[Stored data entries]
================================
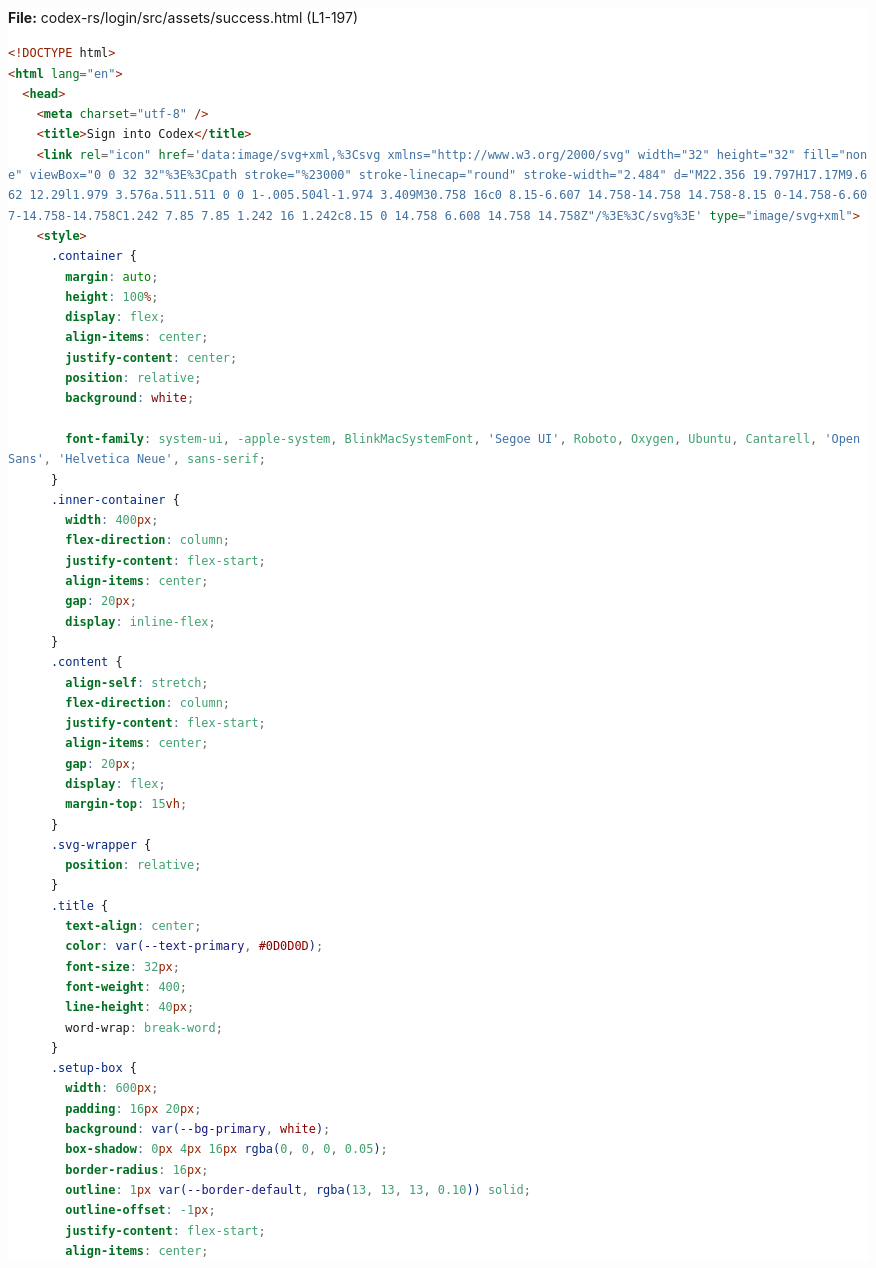 **File:** codex-rs/login/src/assets/success.html (L1-197)

```html
<!DOCTYPE html>
<html lang="en">
  <head>
    <meta charset="utf-8" />
    <title>Sign into Codex</title>
    <link rel="icon" href='data:image/svg+xml,%3Csvg xmlns="http://www.w3.org/2000/svg" width="32" height="32" fill="none" viewBox="0 0 32 32"%3E%3Cpath stroke="%23000" stroke-linecap="round" stroke-width="2.484" d="M22.356 19.797H17.17M9.662 12.29l1.979 3.576a.511.511 0 0 1-.005.504l-1.974 3.409M30.758 16c0 8.15-6.607 14.758-14.758 14.758-8.15 0-14.758-6.607-14.758-14.758C1.242 7.85 7.85 1.242 16 1.242c8.15 0 14.758 6.608 14.758 14.758Z"/%3E%3C/svg%3E' type="image/svg+xml">
    <style>
      .container {
        margin: auto;
        height: 100%;
        display: flex;
        align-items: center;
        justify-content: center;
        position: relative;
        background: white;

        font-family: system-ui, -apple-system, BlinkMacSystemFont, 'Segoe UI', Roboto, Oxygen, Ubuntu, Cantarell, 'Open Sans', 'Helvetica Neue', sans-serif;
      }
      .inner-container {
        width: 400px;
        flex-direction: column;
        justify-content: flex-start;
        align-items: center;
        gap: 20px;
        display: inline-flex;
      }
      .content {
        align-self: stretch;
        flex-direction: column;
        justify-content: flex-start;
        align-items: center;
        gap: 20px;
        display: flex;
        margin-top: 15vh;
      }
      .svg-wrapper {
        position: relative;
      }
      .title {
        text-align: center;
        color: var(--text-primary, #0D0D0D);
        font-size: 32px;
        font-weight: 400;
        line-height: 40px;
        word-wrap: break-word;
      }
      .setup-box {
        width: 600px;
        padding: 16px 20px;
        background: var(--bg-primary, white);
        box-shadow: 0px 4px 16px rgba(0, 0, 0, 0.05);
        border-radius: 16px;
        outline: 1px var(--border-default, rgba(13, 13, 13, 0.10)) solid;
        outline-offset: -1px;
        justify-content: flex-start;
        align-items: center;
```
================================
WHAT YOU ARE ASKED TO DO. Every line containing the string "height" in the entries should be counted; give the resulting number and nothing else.

RESULT OF THE EXERCISE. 3